## Plain-text document sources
◇ ◇ ◇ ◇ ◇
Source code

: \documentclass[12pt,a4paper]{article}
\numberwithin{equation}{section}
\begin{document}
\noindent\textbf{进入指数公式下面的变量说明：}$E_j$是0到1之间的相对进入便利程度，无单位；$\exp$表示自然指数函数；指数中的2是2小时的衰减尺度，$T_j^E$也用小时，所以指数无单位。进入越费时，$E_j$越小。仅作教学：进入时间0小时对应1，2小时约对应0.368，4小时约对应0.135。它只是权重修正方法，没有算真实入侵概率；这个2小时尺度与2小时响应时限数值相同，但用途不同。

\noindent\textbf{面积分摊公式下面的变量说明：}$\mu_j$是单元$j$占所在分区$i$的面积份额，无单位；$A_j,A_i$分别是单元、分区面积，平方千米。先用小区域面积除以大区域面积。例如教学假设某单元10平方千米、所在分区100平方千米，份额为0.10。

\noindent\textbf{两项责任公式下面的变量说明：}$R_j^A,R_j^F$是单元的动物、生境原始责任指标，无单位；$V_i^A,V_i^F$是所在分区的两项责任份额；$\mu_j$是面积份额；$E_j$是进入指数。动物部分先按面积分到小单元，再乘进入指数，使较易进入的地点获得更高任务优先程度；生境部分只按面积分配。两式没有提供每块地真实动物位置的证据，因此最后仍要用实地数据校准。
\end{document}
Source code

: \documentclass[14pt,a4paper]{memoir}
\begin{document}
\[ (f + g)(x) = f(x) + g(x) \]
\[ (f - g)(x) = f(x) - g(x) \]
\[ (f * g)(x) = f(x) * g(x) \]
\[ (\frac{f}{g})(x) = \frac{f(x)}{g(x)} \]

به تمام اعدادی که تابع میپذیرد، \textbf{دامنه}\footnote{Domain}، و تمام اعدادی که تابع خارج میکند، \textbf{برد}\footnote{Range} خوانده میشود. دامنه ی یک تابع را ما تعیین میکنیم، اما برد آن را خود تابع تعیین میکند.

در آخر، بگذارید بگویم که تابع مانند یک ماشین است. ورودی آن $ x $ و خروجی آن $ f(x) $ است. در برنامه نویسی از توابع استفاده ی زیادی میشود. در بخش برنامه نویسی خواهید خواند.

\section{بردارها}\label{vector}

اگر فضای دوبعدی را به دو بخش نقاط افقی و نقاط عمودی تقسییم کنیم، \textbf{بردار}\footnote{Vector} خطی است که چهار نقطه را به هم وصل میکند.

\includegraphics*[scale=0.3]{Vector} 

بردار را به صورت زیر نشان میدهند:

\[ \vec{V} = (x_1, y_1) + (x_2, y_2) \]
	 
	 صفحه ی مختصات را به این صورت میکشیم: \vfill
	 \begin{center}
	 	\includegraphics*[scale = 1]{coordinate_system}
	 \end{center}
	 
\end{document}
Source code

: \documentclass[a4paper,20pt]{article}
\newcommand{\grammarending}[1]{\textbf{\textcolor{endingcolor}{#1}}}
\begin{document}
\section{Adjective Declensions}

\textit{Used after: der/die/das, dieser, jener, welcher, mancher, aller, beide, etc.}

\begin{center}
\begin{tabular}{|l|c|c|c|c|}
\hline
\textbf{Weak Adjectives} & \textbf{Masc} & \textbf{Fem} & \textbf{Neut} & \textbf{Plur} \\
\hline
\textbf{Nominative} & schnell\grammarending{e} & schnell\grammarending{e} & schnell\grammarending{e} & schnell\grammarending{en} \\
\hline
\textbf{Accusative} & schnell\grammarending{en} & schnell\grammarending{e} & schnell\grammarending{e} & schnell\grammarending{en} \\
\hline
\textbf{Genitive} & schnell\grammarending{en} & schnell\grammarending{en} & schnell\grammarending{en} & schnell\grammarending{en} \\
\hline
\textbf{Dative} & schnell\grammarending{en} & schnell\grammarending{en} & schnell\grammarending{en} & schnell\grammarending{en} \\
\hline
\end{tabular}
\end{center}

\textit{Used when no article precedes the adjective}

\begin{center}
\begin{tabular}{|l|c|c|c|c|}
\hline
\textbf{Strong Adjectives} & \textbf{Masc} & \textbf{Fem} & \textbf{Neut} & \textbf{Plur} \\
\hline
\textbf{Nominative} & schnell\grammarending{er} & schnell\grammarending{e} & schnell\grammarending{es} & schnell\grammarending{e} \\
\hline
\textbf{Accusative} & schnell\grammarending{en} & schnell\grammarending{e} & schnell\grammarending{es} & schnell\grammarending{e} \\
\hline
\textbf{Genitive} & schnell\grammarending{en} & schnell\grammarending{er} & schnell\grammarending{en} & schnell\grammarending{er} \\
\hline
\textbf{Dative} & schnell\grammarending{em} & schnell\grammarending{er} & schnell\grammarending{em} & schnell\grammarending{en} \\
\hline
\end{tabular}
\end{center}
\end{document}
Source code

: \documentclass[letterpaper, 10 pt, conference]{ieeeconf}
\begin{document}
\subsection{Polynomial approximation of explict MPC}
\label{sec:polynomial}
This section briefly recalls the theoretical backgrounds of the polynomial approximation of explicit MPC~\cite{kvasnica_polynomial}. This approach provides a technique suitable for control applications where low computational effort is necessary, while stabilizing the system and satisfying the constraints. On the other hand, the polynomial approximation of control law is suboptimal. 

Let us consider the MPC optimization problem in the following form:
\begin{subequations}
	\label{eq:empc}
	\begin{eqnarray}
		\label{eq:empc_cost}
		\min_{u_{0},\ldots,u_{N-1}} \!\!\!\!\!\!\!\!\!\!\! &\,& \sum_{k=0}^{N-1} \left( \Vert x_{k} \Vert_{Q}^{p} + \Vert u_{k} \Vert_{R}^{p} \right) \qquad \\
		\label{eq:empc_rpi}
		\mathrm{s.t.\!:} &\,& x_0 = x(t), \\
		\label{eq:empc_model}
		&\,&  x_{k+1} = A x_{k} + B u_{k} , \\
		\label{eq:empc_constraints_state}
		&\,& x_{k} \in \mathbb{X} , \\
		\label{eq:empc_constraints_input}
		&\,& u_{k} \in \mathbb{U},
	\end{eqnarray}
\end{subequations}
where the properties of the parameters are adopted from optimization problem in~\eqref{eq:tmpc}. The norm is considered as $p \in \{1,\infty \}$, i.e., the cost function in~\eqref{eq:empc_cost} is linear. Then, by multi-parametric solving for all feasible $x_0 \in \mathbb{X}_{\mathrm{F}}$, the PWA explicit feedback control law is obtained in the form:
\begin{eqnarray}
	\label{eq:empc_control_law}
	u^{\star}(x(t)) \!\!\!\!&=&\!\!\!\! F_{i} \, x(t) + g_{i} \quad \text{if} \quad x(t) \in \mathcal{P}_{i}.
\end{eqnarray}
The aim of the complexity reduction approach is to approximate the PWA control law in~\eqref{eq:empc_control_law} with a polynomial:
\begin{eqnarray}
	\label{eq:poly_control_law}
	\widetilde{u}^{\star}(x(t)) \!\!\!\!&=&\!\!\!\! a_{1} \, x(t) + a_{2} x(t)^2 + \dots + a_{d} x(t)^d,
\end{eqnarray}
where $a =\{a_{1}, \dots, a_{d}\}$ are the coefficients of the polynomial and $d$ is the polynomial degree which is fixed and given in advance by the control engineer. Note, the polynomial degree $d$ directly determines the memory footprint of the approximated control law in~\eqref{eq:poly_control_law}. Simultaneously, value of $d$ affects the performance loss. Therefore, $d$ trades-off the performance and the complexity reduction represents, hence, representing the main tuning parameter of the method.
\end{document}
◇ ◇ ◇ ◇ ◇
## WORK ORDER
Establish how many lines of the records contain the string "eqref" and state that number without elaboration.

## EXERCISE RESPONSE
3